## YOUR ASSIGNMENT
Which lines in the entries below contain the string "NoSQL"? Show each of them in full.
Top of EXERCISE INPUTS
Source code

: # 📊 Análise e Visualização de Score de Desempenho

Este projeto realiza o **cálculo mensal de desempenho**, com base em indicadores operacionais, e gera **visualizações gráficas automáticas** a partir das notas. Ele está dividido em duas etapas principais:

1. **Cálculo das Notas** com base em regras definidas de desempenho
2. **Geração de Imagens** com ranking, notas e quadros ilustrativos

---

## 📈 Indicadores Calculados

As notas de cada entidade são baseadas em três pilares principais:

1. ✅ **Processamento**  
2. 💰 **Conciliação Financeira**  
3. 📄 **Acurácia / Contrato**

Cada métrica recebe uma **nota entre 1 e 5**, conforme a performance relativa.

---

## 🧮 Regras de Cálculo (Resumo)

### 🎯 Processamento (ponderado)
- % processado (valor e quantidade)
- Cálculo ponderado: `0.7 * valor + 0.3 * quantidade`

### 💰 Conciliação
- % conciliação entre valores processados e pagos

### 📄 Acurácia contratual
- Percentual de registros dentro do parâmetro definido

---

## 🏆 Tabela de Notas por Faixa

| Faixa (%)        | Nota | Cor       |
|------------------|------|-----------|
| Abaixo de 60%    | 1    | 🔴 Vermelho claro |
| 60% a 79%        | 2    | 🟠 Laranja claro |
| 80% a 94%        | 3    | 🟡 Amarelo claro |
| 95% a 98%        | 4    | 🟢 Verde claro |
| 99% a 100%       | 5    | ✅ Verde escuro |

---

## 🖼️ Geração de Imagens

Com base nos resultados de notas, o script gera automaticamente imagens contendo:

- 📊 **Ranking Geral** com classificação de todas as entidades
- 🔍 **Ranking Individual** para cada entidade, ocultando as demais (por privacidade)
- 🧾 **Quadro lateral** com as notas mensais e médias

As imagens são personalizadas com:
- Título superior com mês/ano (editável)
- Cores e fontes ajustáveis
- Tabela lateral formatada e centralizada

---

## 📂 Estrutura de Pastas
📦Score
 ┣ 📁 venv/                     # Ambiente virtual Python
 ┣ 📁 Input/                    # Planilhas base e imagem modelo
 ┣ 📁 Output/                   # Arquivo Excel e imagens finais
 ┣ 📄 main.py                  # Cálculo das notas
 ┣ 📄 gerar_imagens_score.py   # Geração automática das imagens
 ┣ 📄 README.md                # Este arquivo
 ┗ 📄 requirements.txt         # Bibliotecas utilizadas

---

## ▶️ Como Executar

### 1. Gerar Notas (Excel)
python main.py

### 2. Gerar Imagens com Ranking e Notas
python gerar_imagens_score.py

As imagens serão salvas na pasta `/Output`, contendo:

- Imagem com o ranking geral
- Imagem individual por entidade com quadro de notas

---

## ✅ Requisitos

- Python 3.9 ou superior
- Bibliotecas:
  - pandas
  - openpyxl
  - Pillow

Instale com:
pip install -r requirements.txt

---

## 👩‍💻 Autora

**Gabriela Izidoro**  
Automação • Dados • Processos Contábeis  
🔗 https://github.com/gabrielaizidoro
Bottom of EXERCISE INPUTS
Top of EXERCISE INPUTS
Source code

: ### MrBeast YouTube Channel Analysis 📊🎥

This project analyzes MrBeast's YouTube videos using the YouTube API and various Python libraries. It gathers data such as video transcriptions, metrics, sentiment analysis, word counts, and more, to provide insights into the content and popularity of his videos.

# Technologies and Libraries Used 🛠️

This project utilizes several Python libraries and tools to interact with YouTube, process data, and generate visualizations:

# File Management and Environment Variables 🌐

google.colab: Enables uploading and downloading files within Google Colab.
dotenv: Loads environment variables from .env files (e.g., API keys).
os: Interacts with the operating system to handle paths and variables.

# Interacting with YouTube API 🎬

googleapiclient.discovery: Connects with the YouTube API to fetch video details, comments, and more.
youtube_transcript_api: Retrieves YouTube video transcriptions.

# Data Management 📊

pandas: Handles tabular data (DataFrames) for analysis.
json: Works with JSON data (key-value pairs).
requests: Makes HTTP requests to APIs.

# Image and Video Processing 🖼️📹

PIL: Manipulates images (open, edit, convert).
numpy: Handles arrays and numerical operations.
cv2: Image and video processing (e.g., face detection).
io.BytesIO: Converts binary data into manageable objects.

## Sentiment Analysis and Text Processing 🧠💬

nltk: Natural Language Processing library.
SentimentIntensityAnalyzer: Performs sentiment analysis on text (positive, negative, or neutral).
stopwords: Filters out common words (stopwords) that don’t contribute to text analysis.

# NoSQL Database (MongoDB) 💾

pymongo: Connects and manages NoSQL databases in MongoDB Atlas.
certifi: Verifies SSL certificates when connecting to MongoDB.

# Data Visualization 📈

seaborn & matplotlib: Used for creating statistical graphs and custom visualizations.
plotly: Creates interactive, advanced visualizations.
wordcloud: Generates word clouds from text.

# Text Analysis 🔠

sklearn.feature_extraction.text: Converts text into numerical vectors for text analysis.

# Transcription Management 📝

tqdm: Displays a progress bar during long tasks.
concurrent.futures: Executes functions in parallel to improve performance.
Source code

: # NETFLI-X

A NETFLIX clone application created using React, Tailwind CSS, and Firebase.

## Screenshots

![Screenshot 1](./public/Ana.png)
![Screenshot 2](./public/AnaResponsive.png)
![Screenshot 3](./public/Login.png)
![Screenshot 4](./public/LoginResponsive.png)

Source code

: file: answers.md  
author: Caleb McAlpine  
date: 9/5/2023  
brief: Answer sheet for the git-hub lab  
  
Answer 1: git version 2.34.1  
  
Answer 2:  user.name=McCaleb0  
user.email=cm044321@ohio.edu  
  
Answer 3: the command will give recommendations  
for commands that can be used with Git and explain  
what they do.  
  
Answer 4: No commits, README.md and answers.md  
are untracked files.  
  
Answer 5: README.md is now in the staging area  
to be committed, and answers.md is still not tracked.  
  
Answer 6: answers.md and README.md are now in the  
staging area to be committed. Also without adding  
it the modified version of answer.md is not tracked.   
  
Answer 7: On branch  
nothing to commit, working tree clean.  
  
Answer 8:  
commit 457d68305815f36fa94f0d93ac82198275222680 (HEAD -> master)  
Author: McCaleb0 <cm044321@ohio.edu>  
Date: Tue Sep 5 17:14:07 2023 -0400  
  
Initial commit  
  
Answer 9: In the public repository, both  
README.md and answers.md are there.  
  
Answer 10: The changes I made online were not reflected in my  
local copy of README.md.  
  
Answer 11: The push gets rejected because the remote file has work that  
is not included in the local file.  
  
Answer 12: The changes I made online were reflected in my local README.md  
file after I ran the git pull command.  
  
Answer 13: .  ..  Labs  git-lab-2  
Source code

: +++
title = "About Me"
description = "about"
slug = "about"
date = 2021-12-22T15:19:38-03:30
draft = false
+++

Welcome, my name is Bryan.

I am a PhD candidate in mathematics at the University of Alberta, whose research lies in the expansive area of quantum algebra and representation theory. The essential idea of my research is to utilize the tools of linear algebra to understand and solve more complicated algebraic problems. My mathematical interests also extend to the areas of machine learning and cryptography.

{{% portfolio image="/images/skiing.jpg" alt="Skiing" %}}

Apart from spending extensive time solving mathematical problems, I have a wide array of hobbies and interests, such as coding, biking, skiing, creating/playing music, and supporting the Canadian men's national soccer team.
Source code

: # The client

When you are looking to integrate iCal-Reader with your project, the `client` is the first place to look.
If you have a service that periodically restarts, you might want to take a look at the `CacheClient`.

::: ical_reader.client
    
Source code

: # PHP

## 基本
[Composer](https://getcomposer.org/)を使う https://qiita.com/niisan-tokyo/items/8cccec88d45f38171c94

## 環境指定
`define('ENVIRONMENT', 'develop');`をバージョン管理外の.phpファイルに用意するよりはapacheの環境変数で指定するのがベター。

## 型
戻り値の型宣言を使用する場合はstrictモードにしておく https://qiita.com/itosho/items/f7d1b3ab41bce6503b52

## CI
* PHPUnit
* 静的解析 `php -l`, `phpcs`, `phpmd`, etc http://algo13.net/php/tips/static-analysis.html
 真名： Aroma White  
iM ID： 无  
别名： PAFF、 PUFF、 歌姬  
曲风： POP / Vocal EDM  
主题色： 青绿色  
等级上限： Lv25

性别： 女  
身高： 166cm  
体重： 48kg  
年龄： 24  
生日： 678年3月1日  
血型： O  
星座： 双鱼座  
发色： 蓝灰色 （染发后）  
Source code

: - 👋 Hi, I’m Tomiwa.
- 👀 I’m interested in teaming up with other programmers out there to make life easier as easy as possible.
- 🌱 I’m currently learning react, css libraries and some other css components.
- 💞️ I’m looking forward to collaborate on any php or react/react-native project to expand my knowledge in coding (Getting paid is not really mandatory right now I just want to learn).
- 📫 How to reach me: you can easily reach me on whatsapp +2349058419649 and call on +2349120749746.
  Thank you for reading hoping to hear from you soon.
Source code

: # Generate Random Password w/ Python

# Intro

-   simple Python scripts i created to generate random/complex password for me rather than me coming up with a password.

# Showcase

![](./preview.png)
Bottom of EXERCISE INPUTS
Top of EXERCISE INPUTS
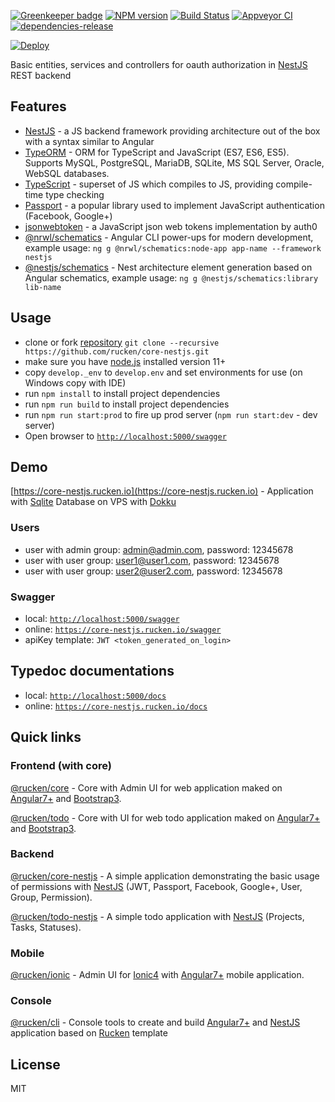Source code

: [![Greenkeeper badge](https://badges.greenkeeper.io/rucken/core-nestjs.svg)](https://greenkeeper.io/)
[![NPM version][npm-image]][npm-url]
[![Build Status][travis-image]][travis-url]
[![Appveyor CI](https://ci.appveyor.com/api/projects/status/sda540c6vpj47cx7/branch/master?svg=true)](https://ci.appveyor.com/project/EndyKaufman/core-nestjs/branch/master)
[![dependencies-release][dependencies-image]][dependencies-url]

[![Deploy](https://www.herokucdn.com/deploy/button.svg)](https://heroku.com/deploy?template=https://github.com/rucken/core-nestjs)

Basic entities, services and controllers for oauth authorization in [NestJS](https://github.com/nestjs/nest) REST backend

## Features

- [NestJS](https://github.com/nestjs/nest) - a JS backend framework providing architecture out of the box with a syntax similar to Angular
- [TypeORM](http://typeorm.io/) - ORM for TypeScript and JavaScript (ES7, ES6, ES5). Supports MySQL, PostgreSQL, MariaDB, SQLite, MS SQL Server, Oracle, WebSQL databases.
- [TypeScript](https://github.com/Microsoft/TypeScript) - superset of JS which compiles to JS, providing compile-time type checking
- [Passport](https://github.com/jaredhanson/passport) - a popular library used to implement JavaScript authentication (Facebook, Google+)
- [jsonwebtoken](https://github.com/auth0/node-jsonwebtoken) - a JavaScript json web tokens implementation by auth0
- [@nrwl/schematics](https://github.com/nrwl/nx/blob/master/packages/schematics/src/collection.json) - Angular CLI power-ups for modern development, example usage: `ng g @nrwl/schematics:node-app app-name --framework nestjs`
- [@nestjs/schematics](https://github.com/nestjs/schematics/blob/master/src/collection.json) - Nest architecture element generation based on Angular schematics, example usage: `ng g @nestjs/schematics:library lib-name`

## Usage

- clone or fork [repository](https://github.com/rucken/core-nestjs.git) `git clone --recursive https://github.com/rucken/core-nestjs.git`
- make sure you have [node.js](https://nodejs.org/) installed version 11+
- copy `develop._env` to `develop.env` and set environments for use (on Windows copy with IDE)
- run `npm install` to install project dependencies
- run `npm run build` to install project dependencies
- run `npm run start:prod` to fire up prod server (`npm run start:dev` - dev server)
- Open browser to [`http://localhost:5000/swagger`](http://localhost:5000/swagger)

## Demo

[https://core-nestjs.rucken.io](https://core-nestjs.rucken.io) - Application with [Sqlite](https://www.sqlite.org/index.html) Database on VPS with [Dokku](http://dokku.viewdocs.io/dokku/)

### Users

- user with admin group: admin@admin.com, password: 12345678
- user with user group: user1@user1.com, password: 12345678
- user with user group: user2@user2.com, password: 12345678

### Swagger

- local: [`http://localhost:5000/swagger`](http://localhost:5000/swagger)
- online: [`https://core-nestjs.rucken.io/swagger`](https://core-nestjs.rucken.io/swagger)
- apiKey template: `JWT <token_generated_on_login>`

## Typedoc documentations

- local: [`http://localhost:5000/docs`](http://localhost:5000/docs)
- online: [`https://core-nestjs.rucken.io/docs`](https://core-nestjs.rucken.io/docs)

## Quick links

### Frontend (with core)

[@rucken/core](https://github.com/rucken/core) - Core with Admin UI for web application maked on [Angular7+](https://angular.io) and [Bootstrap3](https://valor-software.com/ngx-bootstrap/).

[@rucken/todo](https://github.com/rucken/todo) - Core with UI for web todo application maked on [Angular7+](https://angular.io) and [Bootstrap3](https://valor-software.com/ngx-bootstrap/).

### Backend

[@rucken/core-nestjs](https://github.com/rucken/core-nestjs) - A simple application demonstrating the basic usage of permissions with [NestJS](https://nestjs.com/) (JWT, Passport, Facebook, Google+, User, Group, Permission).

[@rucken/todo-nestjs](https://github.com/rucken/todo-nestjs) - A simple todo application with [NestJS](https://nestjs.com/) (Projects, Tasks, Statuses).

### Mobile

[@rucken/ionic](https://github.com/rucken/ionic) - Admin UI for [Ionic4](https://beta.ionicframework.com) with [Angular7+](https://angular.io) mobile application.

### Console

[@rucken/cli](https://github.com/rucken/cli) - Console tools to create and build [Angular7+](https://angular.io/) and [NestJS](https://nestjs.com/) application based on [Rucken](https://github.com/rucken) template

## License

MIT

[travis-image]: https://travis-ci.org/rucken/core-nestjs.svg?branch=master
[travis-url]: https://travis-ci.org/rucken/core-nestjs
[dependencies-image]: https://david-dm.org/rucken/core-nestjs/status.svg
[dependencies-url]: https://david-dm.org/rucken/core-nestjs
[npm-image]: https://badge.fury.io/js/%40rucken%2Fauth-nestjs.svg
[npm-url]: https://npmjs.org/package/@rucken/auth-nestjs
Bottom of EXERCISE INPUTS
## TASK RESPONSE
# NoSQL Database (MongoDB) 💾
pymongo: Connects and manages NoSQL databases in MongoDB Atlas.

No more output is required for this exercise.